Yeah, it’s another car (or car company — we see you, Stellantis) with a weird name that sounds vaguely celestial.
The specs, at least on paper, sound a bit more down-to-earth, at least as down-to-earth as one can get in this realm of the market.
Riding on a new platform called McLaren Carbon Lightweight Architecture, the Artura uses a body that mixes aluminum and carbon-fiber and tips the scales at 1,498 kg/3,305 pounds or so.
A 3.0-liter twin-turbo, mid-engined V6 provides the internal-combustion part of the equation, and the combined power output between the petrol engine and the electric motor is 671 horsepower and 530 lb-ft of torque. On its own, the V6 puts out 577 horsepower and 431 lb-ft of torque.
That power gets to the rear wheels via a dual-clutch eight-speed automatic transmission and electronic rear differential, which McLaren says is a first for the company.

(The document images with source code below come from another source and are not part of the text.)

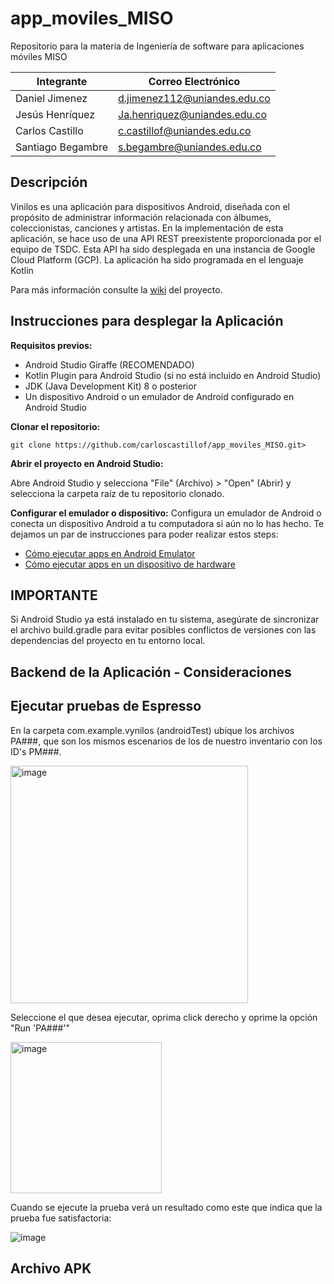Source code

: # app_moviles_MISO
Repositorio para la materia de Ingeniería de software para aplicaciones móviles MISO

Integrante | Correo Electrónico
-- | --
Daniel Jimenez | d.jimenez112@uniandes.edu.co
Jesús Henríquez | Ja.henriquez@uniandes.edu.co
Carlos Castillo | c.castillof@uniandes.edu.co
Santiago Begambre | s.begambre@uniandes.edu.co

## Descripción
Vinilos es una aplicación para dispositivos Android, diseñada con el propósito de administrar información relacionada con álbumes, coleccionistas, canciones y artistas. En la implementación de esta aplicación, se hace uso de una API REST preexistente proporcionada por el equipo de TSDC. Esta API ha sido desplegada en una instancia de Google Cloud Platform (GCP). La aplicación ha sido programada en el lenguaje Kotlin

Para más información consulte la [wiki](https://github.com/carloscastillof/app_moviles_MISO/wiki) del proyecto.

## Instrucciones para desplegar la Aplicación

**Requisitos previos:**

- Android Studio Giraffe (RECOMENDADO) 
- Kotlin Plugin para Android Studio (si no está incluido en Android Studio)
- JDK (Java Development Kit) 8 o posterior
- Un dispositivo Android o un emulador de Android configurado en Android Studio

**Clonar el repositorio:**

```git clone https://github.com/carloscastillof/app_moviles_MISO.git>```

**Abrir el proyecto en Android Studio:**

Abre Android Studio y selecciona "File" (Archivo) > "Open" (Abrir) y selecciona la carpeta raíz de tu repositorio clonado.

**Configurar el emulador o dispositivo:**
Configura un emulador de Android o conecta un dispositivo Android a tu computadora si aún no lo has hecho. Te dejamos un par de instrucciones para poder realizar estos steps:
- [Cómo ejecutar apps en Android Emulator](https://developer.android.com/studio/run/emulator?hl=es-419)
- [Cómo ejecutar apps en un dispositivo de hardware](https://developer.android.com/studio/run/device?hl=es-419)

## IMPORTANTE
Si Android Studio ya está instalado en tu sistema, asegúrate de sincronizar el archivo build.gradle para evitar posibles conflictos de versiones con las dependencias del proyecto en tu entorno local.

## Backend de la Aplicación - Consideraciones

## Ejecutar pruebas de Espresso

En la carpeta com.example.vynilos (androidTest) ubique los archivos PA###, que son los mismos escenarios de los de nuestro inventario con los ID's PM###.

<img width="380" alt="image" src="https://github.com/carloscastillof/app_moviles_MISO/assets/124113572/c2166b1a-8506-418f-b735-2ffa433d6467">

Seleccione el que desea ejecutar, oprima click derecho y oprime la opción "Run 'PA###'"

<img width="242" alt="image" src="https://github.com/carloscastillof/app_moviles_MISO/assets/124113572/cdc79dba-c23b-4956-a765-6b39ff3c6cfb">

Cuando se ejecute la prueba verá un resultado como este que indica que la prueba fue satisfactoria:

![image](https://github.com/carloscastillof/app_moviles_MISO/assets/124113572/f5d8c11c-219a-4a10-a5eb-cfb13e85d901)


## Archivo APK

There’s no reverse gear, by the way — the electric motor just spins the other way when the driver needs to back up.
Other key specs include a 7.4 kWh battery, approximately 18 miles of electric-only driving range, 93 horsepower from the electric motor, a claimed 0-62 mph time of three seconds, and fuel economy of more than 50 mpg. The claimed top speed is 205 mph, and the Artura isn’t just a hybrid, but a plug-in hybrid.

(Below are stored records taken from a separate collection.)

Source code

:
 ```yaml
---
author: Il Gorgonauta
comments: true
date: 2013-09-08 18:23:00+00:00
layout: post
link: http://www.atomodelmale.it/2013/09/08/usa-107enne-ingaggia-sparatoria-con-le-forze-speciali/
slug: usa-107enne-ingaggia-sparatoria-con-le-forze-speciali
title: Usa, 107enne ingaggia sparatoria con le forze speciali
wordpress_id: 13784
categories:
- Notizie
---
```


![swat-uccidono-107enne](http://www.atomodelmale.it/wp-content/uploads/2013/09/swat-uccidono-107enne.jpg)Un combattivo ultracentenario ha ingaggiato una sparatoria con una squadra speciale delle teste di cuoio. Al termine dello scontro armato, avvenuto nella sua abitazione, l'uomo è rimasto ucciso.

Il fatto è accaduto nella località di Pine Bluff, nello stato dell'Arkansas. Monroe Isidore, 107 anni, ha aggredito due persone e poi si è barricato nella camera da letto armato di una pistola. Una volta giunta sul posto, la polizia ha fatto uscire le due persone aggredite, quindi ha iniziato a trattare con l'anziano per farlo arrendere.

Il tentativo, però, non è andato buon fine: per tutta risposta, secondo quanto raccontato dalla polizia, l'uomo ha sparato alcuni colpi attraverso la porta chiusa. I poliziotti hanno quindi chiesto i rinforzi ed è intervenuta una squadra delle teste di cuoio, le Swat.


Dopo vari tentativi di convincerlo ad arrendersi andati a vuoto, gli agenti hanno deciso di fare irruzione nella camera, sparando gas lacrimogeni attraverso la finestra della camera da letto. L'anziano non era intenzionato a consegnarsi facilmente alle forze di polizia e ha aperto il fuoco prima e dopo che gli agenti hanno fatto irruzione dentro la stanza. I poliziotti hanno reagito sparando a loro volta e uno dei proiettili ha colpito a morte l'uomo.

Even the well-heeled worry about repairs, so McLaren has given this car a five-year vehicle warranty and added on a six-year battery warranty and 10-year body warranty.
The company aims to achieve high-performance handling via an electro-hydraulic steering setup and damping control. Pirelli P Zero Corsa rubber will be fitted to the car.
Inside, the Artura offers a steering wheel that has controls for most key functions, meaning drivers should be able to keep their hands on the wheel. An 8-inch infotainment touchscreen will allow the driver to adjust the driver-assist systems, and smartphone mirroring (think Apple CarPlay/Android Auto) will be available.
There are four driver-selectable drive modes — electric-only (up to 18 miles), comfort, sport, and track. McLaren is also touting the top upper wishbone rear suspension, which has two lower links and a tie rod in front of the center of the wheel.
When it comes time to stop, carbon-ceramic rotors and all-aluminum calipers should do the trick nicely.
Buyers will be able to update their car’s software via over-the-air updates and in some markets, they’ll be able to track their ride if it’s stolen. Though one would think any McLaren would stick out in traffic, making quiet getaways difficult for thieves.
Pricing starts at $185,500 pounds or about 257,000 USD. Four trim packages will be available.